>>>

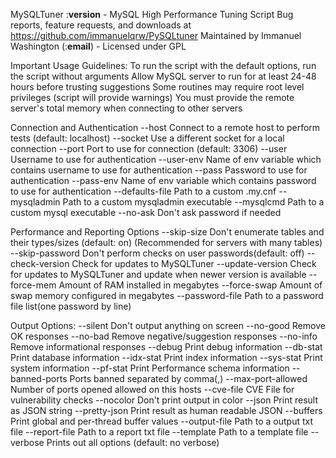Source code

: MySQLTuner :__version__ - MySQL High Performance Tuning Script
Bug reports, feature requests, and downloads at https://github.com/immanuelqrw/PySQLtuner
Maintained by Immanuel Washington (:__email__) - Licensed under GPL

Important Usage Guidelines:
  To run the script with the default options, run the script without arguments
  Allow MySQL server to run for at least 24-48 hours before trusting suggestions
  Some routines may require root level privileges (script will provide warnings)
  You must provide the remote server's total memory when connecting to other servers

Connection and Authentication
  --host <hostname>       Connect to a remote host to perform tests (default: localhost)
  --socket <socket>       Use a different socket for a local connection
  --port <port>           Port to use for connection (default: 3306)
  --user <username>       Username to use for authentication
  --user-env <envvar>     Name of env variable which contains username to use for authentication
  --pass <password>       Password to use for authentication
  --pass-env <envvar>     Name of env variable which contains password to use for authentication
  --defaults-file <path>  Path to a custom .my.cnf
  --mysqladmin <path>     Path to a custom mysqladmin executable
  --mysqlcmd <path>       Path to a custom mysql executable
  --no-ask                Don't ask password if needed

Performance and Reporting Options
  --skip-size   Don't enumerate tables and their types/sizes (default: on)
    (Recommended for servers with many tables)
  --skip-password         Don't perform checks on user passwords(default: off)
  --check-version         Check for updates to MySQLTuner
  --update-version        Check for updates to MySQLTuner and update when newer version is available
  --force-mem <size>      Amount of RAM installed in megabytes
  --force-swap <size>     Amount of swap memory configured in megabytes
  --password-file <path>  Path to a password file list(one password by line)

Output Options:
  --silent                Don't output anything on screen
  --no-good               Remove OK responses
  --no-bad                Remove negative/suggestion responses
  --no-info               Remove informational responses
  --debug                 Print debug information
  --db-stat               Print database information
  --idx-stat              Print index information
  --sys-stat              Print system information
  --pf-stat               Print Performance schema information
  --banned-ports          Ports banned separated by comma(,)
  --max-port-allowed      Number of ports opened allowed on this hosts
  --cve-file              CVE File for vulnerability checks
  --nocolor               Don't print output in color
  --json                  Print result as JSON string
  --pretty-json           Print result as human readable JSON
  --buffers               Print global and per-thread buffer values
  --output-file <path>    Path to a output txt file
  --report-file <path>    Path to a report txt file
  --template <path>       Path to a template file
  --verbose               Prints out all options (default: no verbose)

<<<
>>>

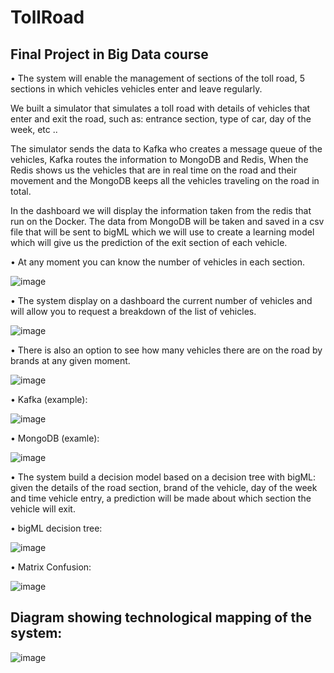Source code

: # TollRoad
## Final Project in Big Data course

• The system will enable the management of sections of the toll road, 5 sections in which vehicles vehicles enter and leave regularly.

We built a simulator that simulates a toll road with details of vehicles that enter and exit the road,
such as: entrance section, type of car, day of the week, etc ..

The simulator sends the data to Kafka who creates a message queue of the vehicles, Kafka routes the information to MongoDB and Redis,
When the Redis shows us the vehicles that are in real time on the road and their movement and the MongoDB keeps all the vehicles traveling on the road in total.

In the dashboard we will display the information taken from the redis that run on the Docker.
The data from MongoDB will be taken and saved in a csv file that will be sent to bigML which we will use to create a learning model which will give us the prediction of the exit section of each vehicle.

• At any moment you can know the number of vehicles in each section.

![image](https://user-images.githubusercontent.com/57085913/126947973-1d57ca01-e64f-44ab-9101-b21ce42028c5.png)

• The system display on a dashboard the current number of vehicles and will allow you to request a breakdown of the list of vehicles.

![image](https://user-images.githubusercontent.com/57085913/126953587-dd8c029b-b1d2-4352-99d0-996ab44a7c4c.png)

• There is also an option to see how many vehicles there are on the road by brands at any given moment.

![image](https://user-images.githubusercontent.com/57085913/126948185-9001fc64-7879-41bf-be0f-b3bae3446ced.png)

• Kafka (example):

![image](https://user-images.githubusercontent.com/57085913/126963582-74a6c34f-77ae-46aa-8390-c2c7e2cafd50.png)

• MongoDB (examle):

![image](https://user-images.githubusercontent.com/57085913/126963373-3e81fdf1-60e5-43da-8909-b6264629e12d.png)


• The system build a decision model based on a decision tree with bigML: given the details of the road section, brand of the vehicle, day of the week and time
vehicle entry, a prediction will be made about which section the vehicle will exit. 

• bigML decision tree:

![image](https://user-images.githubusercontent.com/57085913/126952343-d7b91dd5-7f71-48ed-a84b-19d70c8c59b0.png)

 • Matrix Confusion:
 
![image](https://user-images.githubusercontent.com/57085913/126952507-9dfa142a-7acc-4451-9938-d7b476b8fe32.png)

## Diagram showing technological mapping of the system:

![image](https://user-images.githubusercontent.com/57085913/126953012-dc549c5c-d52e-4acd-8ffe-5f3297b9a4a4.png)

<<<

Task goal:
From the entries above, say how many lines contain "executable". Only the number is wanted.

Exercise result:
2